Went from early to mid-careers, we can max out savings and just squeak by in life. Most others seem to be living for now and cutting savings rates. The older I get the less I'm sure that saving and giving up life moments and experiences when young is the wisest approach. Maybe crazy to say in this forum, but smwjth how fast inflation has and with all likelihood in the future eat up savings, I worry "the now" I'm giving up might actually be the only time I had to experience that thing as later it will be so much more expensive, relative to what it was in earlier years.

[–] yenahmik@lemmy.world 2 points 1 week ago (1 children)
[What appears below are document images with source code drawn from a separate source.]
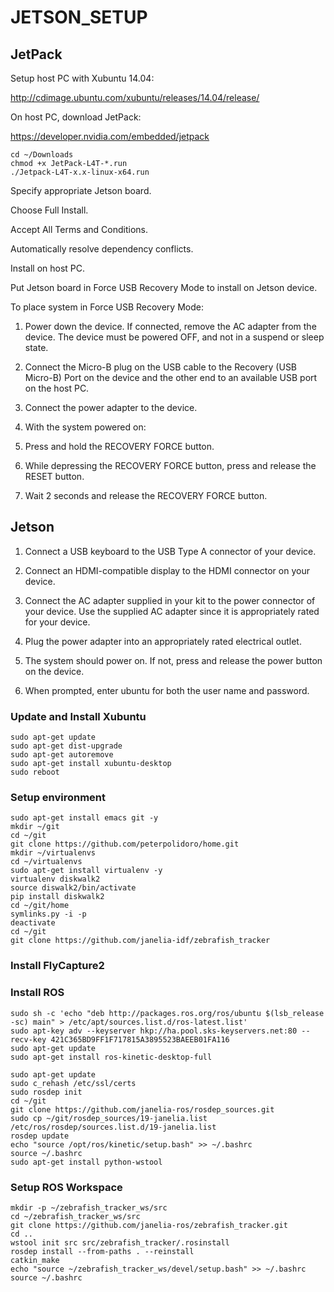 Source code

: # JETSON_SETUP


## JetPack

Setup host PC with Xubuntu 14.04:

<http://cdimage.ubuntu.com/xubuntu/releases/14.04/release/>

On host PC, download JetPack:

<https://developer.nvidia.com/embedded/jetpack>

```shell
cd ~/Downloads
chmod +x JetPack-L4T-*.run
./Jetpack-L4T-x.x-linux-x64.run
```

Specify appropriate Jetson board.

Choose Full Install.

Accept All Terms and Conditions.

Automatically resolve dependency conflicts.

Install on host PC.

Put Jetson board in Force USB Recovery Mode to install on Jetson device.

To place system in Force USB Recovery Mode:

1. Power down the device. If connected, remove the AC adapter from the
   device. The device must be powered OFF, and not in a suspend or
   sleep state.

2. Connect the Micro-B plug on the USB cable to the Recovery (USB
   Micro-B) Port on the device and the other end to an available USB
   port on the host PC.

3. Connect the power adapter to the device.

4. With the system powered on:

5. Press and hold the RECOVERY FORCE button.

6. While depressing the RECOVERY FORCE button, press and release the
   RESET button.

7. Wait 2 seconds and release the RECOVERY FORCE button.

## Jetson

1. Connect a USB keyboard to the USB Type A connector of your device.

2. Connect an HDMI-compatible display to the HDMI connector on your
   device.

3. Connect the AC adapter supplied in your kit to the power connector
   of your device. Use the supplied AC adapter since it is
   appropriately rated for your device.

4. Plug the power adapter into an appropriately rated electrical
   outlet.

5. The system should power on. If not, press and release the power
   button on the device.

6. When prompted, enter ubuntu for both the user name and password.

### Update and Install Xubuntu

```shell
sudo apt-get update
sudo apt-get dist-upgrade
sudo apt-get autoremove
sudo apt-get install xubuntu-desktop
sudo reboot
```

### Setup environment

```shell
sudo apt-get install emacs git -y
mkdir ~/git
cd ~/git
git clone https://github.com/peterpolidoro/home.git
mkdir ~/virtualenvs
cd ~/virtualenvs
sudo apt-get install virtualenv -y
virtualenv diskwalk2
source diswalk2/bin/activate
pip install diskwalk2
cd ~/git/home
symlinks.py -i -p
deactivate
cd ~/git
git clone https://github.com/janelia-idf/zebrafish_tracker
```

### Install FlyCapture2

### Install ROS

```shell
sudo sh -c 'echo "deb http://packages.ros.org/ros/ubuntu $(lsb_release -sc) main" > /etc/apt/sources.list.d/ros-latest.list'
sudo apt-key adv --keyserver hkp://ha.pool.sks-keyservers.net:80 --recv-key 421C365BD9FF1F717815A3895523BAEEB01FA116
sudo apt-get update
sudo apt-get install ros-kinetic-desktop-full
```

```shell
sudo apt-get update
sudo c_rehash /etc/ssl/certs
sudo rosdep init
cd ~/git
git clone https://github.com/janelia-ros/rosdep_sources.git
sudo cp ~/git/rosdep_sources/19-janelia.list /etc/ros/rosdep/sources.list.d/19-janelia.list
rosdep update
echo "source /opt/ros/kinetic/setup.bash" >> ~/.bashrc
source ~/.bashrc
sudo apt-get install python-wstool
```

### Setup ROS Workspace

```shell
mkdir -p ~/zebrafish_tracker_ws/src
cd ~/zebrafish_tracker_ws/src
git clone https://github.com/janelia-ros/zebrafish_tracker.git
cd ..
wstool init src src/zebrafish_tracker/.rosinstall
rosdep install --from-paths . --reinstall
catkin_make
echo "source ~/zebrafish_tracker_ws/devel/setup.bash" >> ~/.bashrc
source ~/.bashrc
```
Oh boy. A ton has changed over the past decade for me. Ten years ago, I was in grad school and living in my parents basement. I had some small internship income and basically no expenses. My spreadsheet for Jan 2016 shows I spent $160 that month and earned $230. I'd started investing the previous year and had a net worth of roughly $40k.

Now I'm married with dual tech income, have a dog, own my house. My spending for last month was roughly $3000. I have expensive hobbies, go on big exotic trips once a year, spoil my dog endlessly,etc. My life is so much fuller than it was back then. My net worth nowadays has crossed the 2 commas club.

[–] FancyPantsFIRE@lemmy.world 2 points 1 week ago (1 children)

What’s been your favorite recent exotic trip? Asking in the spirit of vicarious travel as, aside from work, I haven’t traveled internationally for the last five years or so. And by some strange coincidence my oldest kid is five.

[–] yenahmik@lemmy.world 2 points 1 week ago

We went to Peru last year. It was incredible, though I packed way too much into a 2 week itinerary, so it was exhausting. It would've been much better if we could've done the same itinerary through slow travel. My spouse was not a big fan of the third world amenities in a lot of the places we stayed though.

I think my all time favorite vacation was the time we rented a campervan in New Zealand and drove it from Queenstown to Auckland. The free camping there was unreal.

[–] Phfedup@lemmy.world 1 points 1 week ago* (last edited 1 week ago) (1 children)

Thanks for keeping these going. Just joined and hope more people coming from Reddit can make this more active.

A decade is a long time. I've always been frugal, but I'd say that I've relaxed a bit in some spending as I've approached FI, mostly as it relates to things that make life easier (tools, software, etc.). I'm willing to pay more to make things happen a little faster. But, although spending as gone up more than normal for me, it is still less than my wage has increased.

[–] FancyPantsFIRE@lemmy.world 1 points 1 week ago (1 children)

hope more people coming from Reddit

I’ve been hoping that since the third party apps got shutdown and came here a few years ago, but it’s still a pretty small place to support niche topics like FIRE, you lose sight of that on a place like Reddit that’s so large.

re:spending — I can relate to the willing to pay a premium for some things, has that translated into higher spending for you?

[–] Phfedup@lemmy.world 2 points 1 week ago

Higher spending in terms of dollars, but as that relates to % of estate's net worth is decreasing.

[–] FancyPantsFIRE@lemmy.world 1 points 1 week ago

We went from DINKs renting a place cheaply from family to SI2K owning a home. Spending is up at least 50%.